16.08.2019 – 15.14 – “Non capiamo se il presidente Fedriga parli per sentito dire o perché ne è davvero convinto, ma quando accenna alla Tav dovrebbe chiarire di cosa sta parlando e, soprattutto, se sa di cosa sta parlando”. È la risposta del consigliere regionale del Movimento 5 Stelle, Cristian Sergo, alla riapertura da parte del governatore della Regione Friuli Venezia Giulia, Massimiliano Fedriga, del dossier alta velocità, dopo la sua dichiarazione rilasciata il 14 agosto alla stampa in merito alla necessità di portare la Tav stessa anche in regione e di focalizzarsi sulle infrastrutture più importanti.

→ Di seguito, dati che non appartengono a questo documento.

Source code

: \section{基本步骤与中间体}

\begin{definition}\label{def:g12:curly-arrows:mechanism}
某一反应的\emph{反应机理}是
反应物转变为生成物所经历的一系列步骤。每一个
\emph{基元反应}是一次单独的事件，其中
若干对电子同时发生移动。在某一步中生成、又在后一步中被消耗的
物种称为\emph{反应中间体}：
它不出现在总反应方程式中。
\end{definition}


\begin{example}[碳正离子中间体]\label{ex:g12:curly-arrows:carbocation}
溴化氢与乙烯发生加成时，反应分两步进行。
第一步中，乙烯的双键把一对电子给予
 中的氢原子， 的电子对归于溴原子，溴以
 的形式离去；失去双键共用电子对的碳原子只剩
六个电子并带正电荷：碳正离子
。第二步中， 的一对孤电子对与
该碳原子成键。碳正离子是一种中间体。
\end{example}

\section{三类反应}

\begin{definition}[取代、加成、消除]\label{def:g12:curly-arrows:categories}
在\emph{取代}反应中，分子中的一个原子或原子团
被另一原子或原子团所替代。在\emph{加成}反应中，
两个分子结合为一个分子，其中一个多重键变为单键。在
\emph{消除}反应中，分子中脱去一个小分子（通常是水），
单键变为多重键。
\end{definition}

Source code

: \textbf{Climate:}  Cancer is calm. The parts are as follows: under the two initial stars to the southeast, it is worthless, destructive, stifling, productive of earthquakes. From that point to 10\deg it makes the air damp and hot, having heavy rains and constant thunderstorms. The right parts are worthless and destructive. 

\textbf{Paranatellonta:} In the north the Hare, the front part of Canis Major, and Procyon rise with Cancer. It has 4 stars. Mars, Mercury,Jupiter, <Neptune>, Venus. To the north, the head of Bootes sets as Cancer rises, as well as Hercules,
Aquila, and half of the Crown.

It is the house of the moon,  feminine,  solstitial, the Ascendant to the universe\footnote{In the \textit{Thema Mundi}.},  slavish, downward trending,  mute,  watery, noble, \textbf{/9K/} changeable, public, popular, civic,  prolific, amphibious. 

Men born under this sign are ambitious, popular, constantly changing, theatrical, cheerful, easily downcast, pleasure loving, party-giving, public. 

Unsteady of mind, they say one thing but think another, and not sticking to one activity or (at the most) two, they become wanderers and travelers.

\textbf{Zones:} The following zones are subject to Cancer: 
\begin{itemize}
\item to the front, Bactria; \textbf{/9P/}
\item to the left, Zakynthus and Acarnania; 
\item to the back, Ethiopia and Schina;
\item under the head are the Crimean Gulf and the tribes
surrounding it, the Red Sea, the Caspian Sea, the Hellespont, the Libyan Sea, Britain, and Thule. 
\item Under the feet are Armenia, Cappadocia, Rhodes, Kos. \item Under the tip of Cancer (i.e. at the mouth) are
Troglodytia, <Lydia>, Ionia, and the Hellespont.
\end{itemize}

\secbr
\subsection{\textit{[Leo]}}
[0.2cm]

“Non si può banalizzare con un titolone di giornale un argomento che per l’Italia vale 7,5 miliardi di euro”, prosegue Sergo. “E qui siamo ben oltre al regalo a Macron votato qualche settimana fa dal Senato. Perché se Fedriga accenna al fatto che l’attuale linea va modernizzata e quindi velocizzata ci troverà sempre d’accordo, e basterebbe leggere i documenti della commissione trasporti che hanno dato il via libera al contratto investimenti di RFI in cui c’è scritto chiaro e tondo che bisogna puntare a valorizzare l’attuale linea senza sprechi inutili di denaro pubblico, risparmiando quasi 6.000 milioni di euro. Lo si doveva fare da 5 anni, ma nemmeno questo è stato fatto dai ‘partiti del Si’. La nostra linea non ha alcun problema di capacità, se non nei punti dove da 6 anni chiediamo che si intervenga”. La mancanza di collegamenti ferroviari ad alta velocità nel Friuli Venezia Giulia è al centro del dibattito già da tempo. “Dagli attacchi a Debora Serracchiani, invece, pare di capire che Fedriga voglia rispolverare il vecchio progetto Tav, quello di 7,5 miliardi”, sottolinea il consigliere M5S. “Così fosse il presidente avrebbe più di qualcosa da spiegare ai cittadini, non solo del Friuli Venezia Giulia: ma di sicuro troverà la nostra resistenza anche sui territori interessati. Nel frattempo aspettiamo da sei anni di ascoltare in IV Commissione consiliare i vertici di RFI. Se la necessità è collegare Venezia a Trieste in un’ora, ricorderemo sempre a tutti che prima dell’avvento della Serracchiani le Frecce ci mettevano 1 ora e 25 minuti, al termine della scorsa legislatura si è arrivati a 1 ora e 36 minuti”, puntualizza Sergo. “Il ‘Governo del Fare Chiacchiere’ che ha parlato di velocizzazione dal 2014 in 5 anni ha ottenuto solo il rallentamento, costruendo una nuova fermata, il Polo Intermodale di Ronchi, e basta. Sarebbe sufficiente intervenire per migliorare le performance dell’attuale linea, per guadagnare i minuti necessari per avvicinarsi ai 60 minuti di percorrenza”, conclude l’esponente pentastellato. “Il tutto risparmiando almeno 5 miliardi di euro, soldi da destinare alle vere infrastrutture di cui necessitiamo. Ma se Salvini rispolvera il ponte sullo Stretto di Messina e Fedriga la Tav, capiamo che la Lega vuole prendere il posto del partito ‘Calce e Martello’, di cui gli italiani con il voto del 2018 speravano di essersi liberati”.